TASK ITEM:
Copy out every line of the data exactly; do not include the images.

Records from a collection

────────

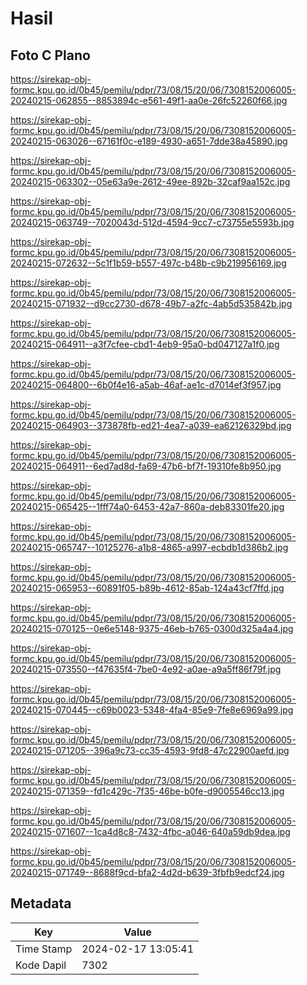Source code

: # Hasil

## Foto C Plano

https://sirekap-obj-formc.kpu.go.id/0b45/pemilu/pdpr/73/08/15/20/06/7308152006005-20240215-062855--8853894c-e561-49f1-aa0e-26fc52260f66.jpg

https://sirekap-obj-formc.kpu.go.id/0b45/pemilu/pdpr/73/08/15/20/06/7308152006005-20240215-063026--67161f0c-e189-4930-a651-7dde38a45890.jpg

https://sirekap-obj-formc.kpu.go.id/0b45/pemilu/pdpr/73/08/15/20/06/7308152006005-20240215-063302--05e63a9e-2612-49ee-892b-32caf9aa152c.jpg

https://sirekap-obj-formc.kpu.go.id/0b45/pemilu/pdpr/73/08/15/20/06/7308152006005-20240215-063749--7020043d-512d-4594-9cc7-c73755e5593b.jpg

https://sirekap-obj-formc.kpu.go.id/0b45/pemilu/pdpr/73/08/15/20/06/7308152006005-20240215-072632--5c1f1b59-b557-497c-b48b-c9b219956169.jpg

https://sirekap-obj-formc.kpu.go.id/0b45/pemilu/pdpr/73/08/15/20/06/7308152006005-20240215-071932--d9cc2730-d678-49b7-a2fc-4ab5d535842b.jpg

https://sirekap-obj-formc.kpu.go.id/0b45/pemilu/pdpr/73/08/15/20/06/7308152006005-20240215-064911--a3f7cfee-cbd1-4eb9-95a0-bd047127a1f0.jpg

https://sirekap-obj-formc.kpu.go.id/0b45/pemilu/pdpr/73/08/15/20/06/7308152006005-20240215-064800--6b0f4e16-a5ab-46af-ae1c-d7014ef3f957.jpg

https://sirekap-obj-formc.kpu.go.id/0b45/pemilu/pdpr/73/08/15/20/06/7308152006005-20240215-064903--373878fb-ed21-4ea7-a039-ea62126329bd.jpg

https://sirekap-obj-formc.kpu.go.id/0b45/pemilu/pdpr/73/08/15/20/06/7308152006005-20240215-064911--6ed7ad8d-fa69-47b6-bf7f-19310fe8b950.jpg

https://sirekap-obj-formc.kpu.go.id/0b45/pemilu/pdpr/73/08/15/20/06/7308152006005-20240215-065425--1fff74a0-6453-42a7-860a-deb83301fe20.jpg

https://sirekap-obj-formc.kpu.go.id/0b45/pemilu/pdpr/73/08/15/20/06/7308152006005-20240215-065747--10125276-a1b8-4865-a997-ecbdb1d386b2.jpg

https://sirekap-obj-formc.kpu.go.id/0b45/pemilu/pdpr/73/08/15/20/06/7308152006005-20240215-065953--60891f05-b89b-4612-85ab-124a43cf7ffd.jpg

https://sirekap-obj-formc.kpu.go.id/0b45/pemilu/pdpr/73/08/15/20/06/7308152006005-20240215-070125--0e6e5148-9375-46eb-b765-0300d325a4a4.jpg

https://sirekap-obj-formc.kpu.go.id/0b45/pemilu/pdpr/73/08/15/20/06/7308152006005-20240215-073550--f47635f4-7be0-4e92-a0ae-a9a5ff86f79f.jpg

https://sirekap-obj-formc.kpu.go.id/0b45/pemilu/pdpr/73/08/15/20/06/7308152006005-20240215-070445--c69b0023-5348-4fa4-85e9-7fe8e6969a99.jpg

https://sirekap-obj-formc.kpu.go.id/0b45/pemilu/pdpr/73/08/15/20/06/7308152006005-20240215-071205--396a9c73-cc35-4593-9fd8-47c22900aefd.jpg

https://sirekap-obj-formc.kpu.go.id/0b45/pemilu/pdpr/73/08/15/20/06/7308152006005-20240215-071359--fd1c429c-7f35-46be-b0fe-d9005546cc13.jpg

https://sirekap-obj-formc.kpu.go.id/0b45/pemilu/pdpr/73/08/15/20/06/7308152006005-20240215-071607--1ca4d8c8-7432-4fbc-a046-640a59db9dea.jpg

https://sirekap-obj-formc.kpu.go.id/0b45/pemilu/pdpr/73/08/15/20/06/7308152006005-20240215-071749--8688f9cd-bfa2-4d2d-b639-3fbfb9edcf24.jpg


## Metadata

| Key        | Value               |
| ---------- | ------------------- |
| Time Stamp | 2024-02-17 13:05:41 |
| Kode Dapil | 7302                |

────────

ANSWER BELOW:
Source code

: # Hasil

## Foto C Plano

https://sirekap-obj-formc.kpu.go.id/0b45/pemilu/pdpr/73/08/15/20/06/7308152006005-20240215-062855--8853894c-e561-49f1-aa0e-26fc52260f66.jpg

https://sirekap-obj-formc.kpu.go.id/0b45/pemilu/pdpr/73/08/15/20/06/7308152006005-20240215-063026--67161f0c-e189-4930-a651-7dde38a45890.jpg

https://sirekap-obj-formc.kpu.go.id/0b45/pemilu/pdpr/73/08/15/20/06/7308152006005-20240215-063302--05e63a9e-2612-49ee-892b-32caf9aa152c.jpg

https://sirekap-obj-formc.kpu.go.id/0b45/pemilu/pdpr/73/08/15/20/06/7308152006005-20240215-063749--7020043d-512d-4594-9cc7-c73755e5593b.jpg

https://sirekap-obj-formc.kpu.go.id/0b45/pemilu/pdpr/73/08/15/20/06/7308152006005-20240215-072632--5c1f1b59-b557-497c-b48b-c9b219956169.jpg

https://sirekap-obj-formc.kpu.go.id/0b45/pemilu/pdpr/73/08/15/20/06/7308152006005-20240215-071932--d9cc2730-d678-49b7-a2fc-4ab5d535842b.jpg

https://sirekap-obj-formc.kpu.go.id/0b45/pemilu/pdpr/73/08/15/20/06/7308152006005-20240215-064911--a3f7cfee-cbd1-4eb9-95a0-bd047127a1f0.jpg

https://sirekap-obj-formc.kpu.go.id/0b45/pemilu/pdpr/73/08/15/20/06/7308152006005-20240215-064800--6b0f4e16-a5ab-46af-ae1c-d7014ef3f957.jpg

https://sirekap-obj-formc.kpu.go.id/0b45/pemilu/pdpr/73/08/15/20/06/7308152006005-20240215-064903--373878fb-ed21-4ea7-a039-ea62126329bd.jpg

https://sirekap-obj-formc.kpu.go.id/0b45/pemilu/pdpr/73/08/15/20/06/7308152006005-20240215-064911--6ed7ad8d-fa69-47b6-bf7f-19310fe8b950.jpg

https://sirekap-obj-formc.kpu.go.id/0b45/pemilu/pdpr/73/08/15/20/06/7308152006005-20240215-065425--1fff74a0-6453-42a7-860a-deb83301fe20.jpg

https://sirekap-obj-formc.kpu.go.id/0b45/pemilu/pdpr/73/08/15/20/06/7308152006005-20240215-065747--10125276-a1b8-4865-a997-ecbdb1d386b2.jpg

https://sirekap-obj-formc.kpu.go.id/0b45/pemilu/pdpr/73/08/15/20/06/7308152006005-20240215-065953--60891f05-b89b-4612-85ab-124a43cf7ffd.jpg

https://sirekap-obj-formc.kpu.go.id/0b45/pemilu/pdpr/73/08/15/20/06/7308152006005-20240215-070125--0e6e5148-9375-46eb-b765-0300d325a4a4.jpg

https://sirekap-obj-formc.kpu.go.id/0b45/pemilu/pdpr/73/08/15/20/06/7308152006005-20240215-073550--f47635f4-7be0-4e92-a0ae-a9a5ff86f79f.jpg

https://sirekap-obj-formc.kpu.go.id/0b45/pemilu/pdpr/73/08/15/20/06/7308152006005-20240215-070445--c69b0023-5348-4fa4-85e9-7fe8e6969a99.jpg

https://sirekap-obj-formc.kpu.go.id/0b45/pemilu/pdpr/73/08/15/20/06/7308152006005-20240215-071205--396a9c73-cc35-4593-9fd8-47c22900aefd.jpg

https://sirekap-obj-formc.kpu.go.id/0b45/pemilu/pdpr/73/08/15/20/06/7308152006005-20240215-071359--fd1c429c-7f35-46be-b0fe-d9005546cc13.jpg

https://sirekap-obj-formc.kpu.go.id/0b45/pemilu/pdpr/73/08/15/20/06/7308152006005-20240215-071607--1ca4d8c8-7432-4fbc-a046-640a59db9dea.jpg

https://sirekap-obj-formc.kpu.go.id/0b45/pemilu/pdpr/73/08/15/20/06/7308152006005-20240215-071749--8688f9cd-bfa2-4d2d-b639-3fbfb9edcf24.jpg


## Metadata

| Key        | Value               |
| ---------- | ------------------- |
| Time Stamp | 2024-02-17 13:05:41 |
| Kode Dapil | 7302                |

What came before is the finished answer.